Emergency services were supportive of Turnbull's efforts to improve communications along the route, Kaikoura St John station manager Don Wright said.

"It would be great to have cellphone coverage, not only for our communications but also and probably more importantly for the general public to be able to call for assistance if required.

"We do have a satellite phone which works along this road, but cell phone coverage would be better."

Hurunui District Council recovery manager Paul Wylie said the lack of cellphone coverage along the Inland Rd was a concern to both the Hurunui and Kaikoura councils.

Both had expressed concern to the NZ Transport Agency (NZTA) and the Government as part of their submissions on the rural broadband rollout and the mobile black spot fund, he said.

"Any solution based on 4G cellphone technology and large towers will be expensive, and regrettably there are many other high volume highways with the same problems.

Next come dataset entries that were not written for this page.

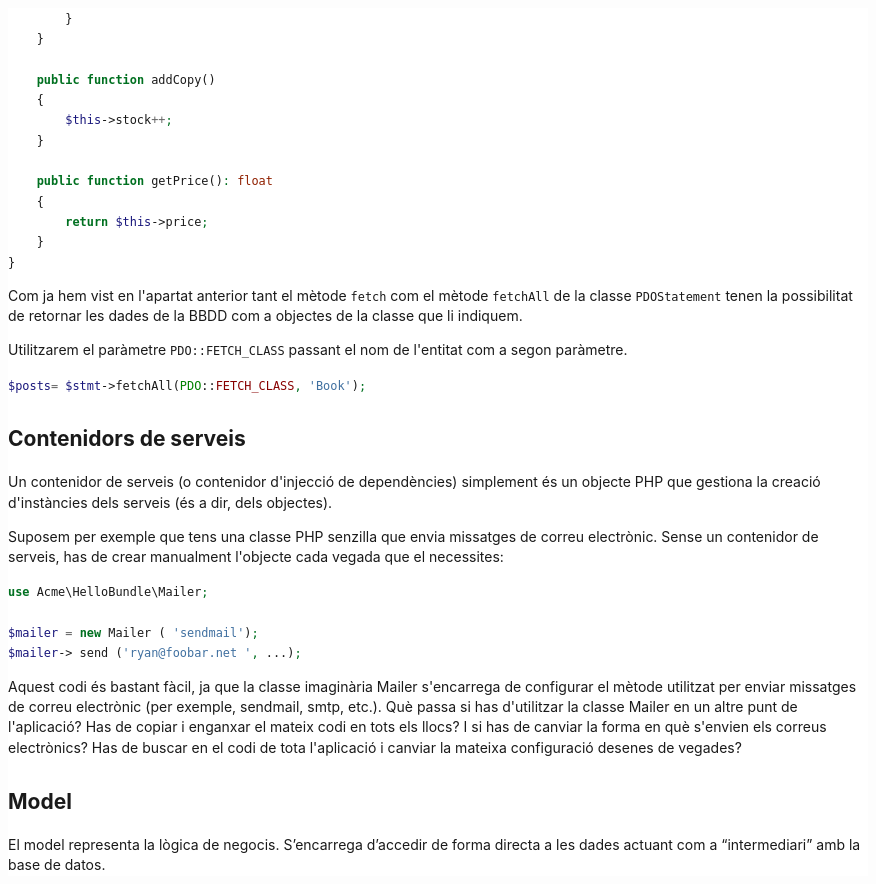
 ```php
        }
    }
    
    public function addCopy()
    {
        $this->stock++;
    }
    
    public function getPrice(): float
    {
        return $this->price;
    }
}
```

Com ja hem vist en l'apartat anterior tant el mètode `fetch` com el mètode `fetchAll` de la classe `PDOStatement`
tenen la possibilitat de retornar les dades de la BBDD com a objectes de la classe que li indiquem.

Utilitzarem el paràmetre `PDO::FETCH_CLASS` passant el nom de l'entitat com a segon paràmetre.

```php
$posts= $stmt->fetchAll(PDO::FETCH_CLASS, 'Book');
```

## Contenidors de serveis

Un contenidor de serveis (o contenidor d'injecció de dependències)
simplement és un objecte PHP que gestiona la creació d'instàncies dels
serveis (és a dir, dels objectes).

Suposem per exemple que tens una classe PHP senzilla que envia missatges
de correu electrònic. Sense un contenidor de serveis, has de crear
manualment l'objecte cada vegada que el necessites:

```php
use Acme\HelloBundle\Mailer;
    
$mailer = new Mailer ( 'sendmail');
$mailer-> send ('ryan@foobar.net ', ...);
```

Aquest codi és bastant fàcil, ja que la classe imaginària Mailer
s'encarrega de configurar el mètode utilitzat per enviar missatges de
correu electrònic (per exemple, sendmail, smtp, etc.). Què passa si has
d'utilitzar la classe Mailer en un altre punt de l'aplicació? Has de
copiar i enganxar el mateix codi en tots els llocs? I si has de canviar
la forma en què s'envien els correus electrònics? Has de buscar en el
codi de tota l'aplicació i canviar la mateixa configuració desenes de
vegades?

## Model

El model representa la lògica de negocis.  S’encarrega d’accedir de forma directa a les dades actuant com a 
“intermediari” amb la base de datos.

"As an alternative the councils are currently investigating other more low cost technology that may be able to provide a limited capacity that will be adequate until permanent full coverage can be provided at some point in the future."

An NZTA spokesperson said while the route was used more when SH1 was closed, traffic volumes were still relatively low compared to many other parts of the country which also had intermittent or no cellphone coverage.

When SH1 was closed, between 700 and 900 took the route daily, compared with between 200 and 300 when SH1 was open, the spokesperson said.